There are areas aircraft carriers can operate, and areas they should not go. This has been the case since 1941. Aircraft carriers are intended to project power against inferior land opponents or to secure the vast ocean areas.
The idea that one U.S. Navy carrier group, or even several of of them, can operate long in close proximity of a major land power like China or Russia is military suicide.
Time for the USAF to step up, and dominate from space.
While Obama and his Marxist Muslims fiddle the world burns
From the Report:
“Operating the carrier in the face of increasingly lethal and precise munitions will thus require the United States to expose a multi-billion dollar asset to high levels of risk in the event of a conflict,” the report says. “An adversary with A2/AD capabilities would likely launch a saturation attack against the carrier from a variety of platforms and directions. Such an attack would be difficult - if not impossible - to defend against.”
The United States “must re-examine the relevance of the carrier and its air wing and explore innovative options for future operations and force structure,” the report concludes. “If the United States is to maintain its military superiority well into the future, it cannot afford to do otherwise.”
Seems wide to plan for the next era of battlefield supremacy. We’ve been using Carriers for nearly a century. At some point the current concept becomes a horse and buggy scenario.
When will a fighting ship of the line be named the U.S.S. Barack Hussein Obama?

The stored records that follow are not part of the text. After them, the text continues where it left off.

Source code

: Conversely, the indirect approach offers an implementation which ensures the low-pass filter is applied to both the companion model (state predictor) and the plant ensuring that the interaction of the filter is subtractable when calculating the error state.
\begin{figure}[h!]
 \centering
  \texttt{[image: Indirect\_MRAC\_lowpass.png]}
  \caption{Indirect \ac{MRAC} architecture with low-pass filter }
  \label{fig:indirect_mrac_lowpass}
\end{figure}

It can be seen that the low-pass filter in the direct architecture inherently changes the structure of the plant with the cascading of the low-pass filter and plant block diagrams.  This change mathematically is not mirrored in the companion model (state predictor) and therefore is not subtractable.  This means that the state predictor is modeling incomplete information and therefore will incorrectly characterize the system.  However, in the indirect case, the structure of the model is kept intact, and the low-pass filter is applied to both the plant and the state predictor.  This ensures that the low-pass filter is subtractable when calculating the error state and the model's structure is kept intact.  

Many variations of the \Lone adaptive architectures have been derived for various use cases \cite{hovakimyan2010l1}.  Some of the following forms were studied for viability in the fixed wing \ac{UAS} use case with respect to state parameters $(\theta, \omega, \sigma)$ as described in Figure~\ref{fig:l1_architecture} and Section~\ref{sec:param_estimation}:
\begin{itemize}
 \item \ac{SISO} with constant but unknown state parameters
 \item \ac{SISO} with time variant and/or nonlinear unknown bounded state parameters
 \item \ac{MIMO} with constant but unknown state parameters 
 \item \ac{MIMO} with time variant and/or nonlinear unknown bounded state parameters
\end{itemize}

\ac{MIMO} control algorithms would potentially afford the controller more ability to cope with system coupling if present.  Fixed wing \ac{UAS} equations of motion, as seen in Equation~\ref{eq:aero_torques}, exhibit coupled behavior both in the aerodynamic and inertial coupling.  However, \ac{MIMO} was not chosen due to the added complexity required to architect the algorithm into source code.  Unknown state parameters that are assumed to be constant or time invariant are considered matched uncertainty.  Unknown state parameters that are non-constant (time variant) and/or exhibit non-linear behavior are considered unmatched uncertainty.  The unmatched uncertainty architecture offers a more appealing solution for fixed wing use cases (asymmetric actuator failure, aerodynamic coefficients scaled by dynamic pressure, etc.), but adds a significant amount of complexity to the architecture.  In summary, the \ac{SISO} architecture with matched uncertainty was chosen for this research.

1. Aircraft carriers have never had unchallenged primacy. Never. That is why the Navy has SSNs, DDGs, and CGs, and why we still have overlapping capabilities with the USAF.
2. Most people on Earth live withing striking distance of a CVNs airgroup. Aircraft are still important in winning wars and the USAF cannot adequately support our interests from the land bases we have access to.
3. If we didn’t think that losing a CVN was a real possibility in a big war, we wouldn’t have so many of them.
4. In the hey day of carrier warfare, CVs could not just sail straight to Japan, even at the beginning of 1945. War against an able aggressor requires a series of strokes to before you can place your forces at the threshold of the final targets.
5. The best force mix is always moving target. Going forward, we may need a larger number of smaller CVs.
We continue to give or allow others to steal our technology everyday in the name of diversity and coexist, not to mention we subsidize most of the rest of the works military spending via our trade policy and globalization.
They better think about the Ohio class subs before they mess with our flattops, especially if Trump has the code.
Good morning, Tehran!!!
Anti-ship cruis missiles are another story.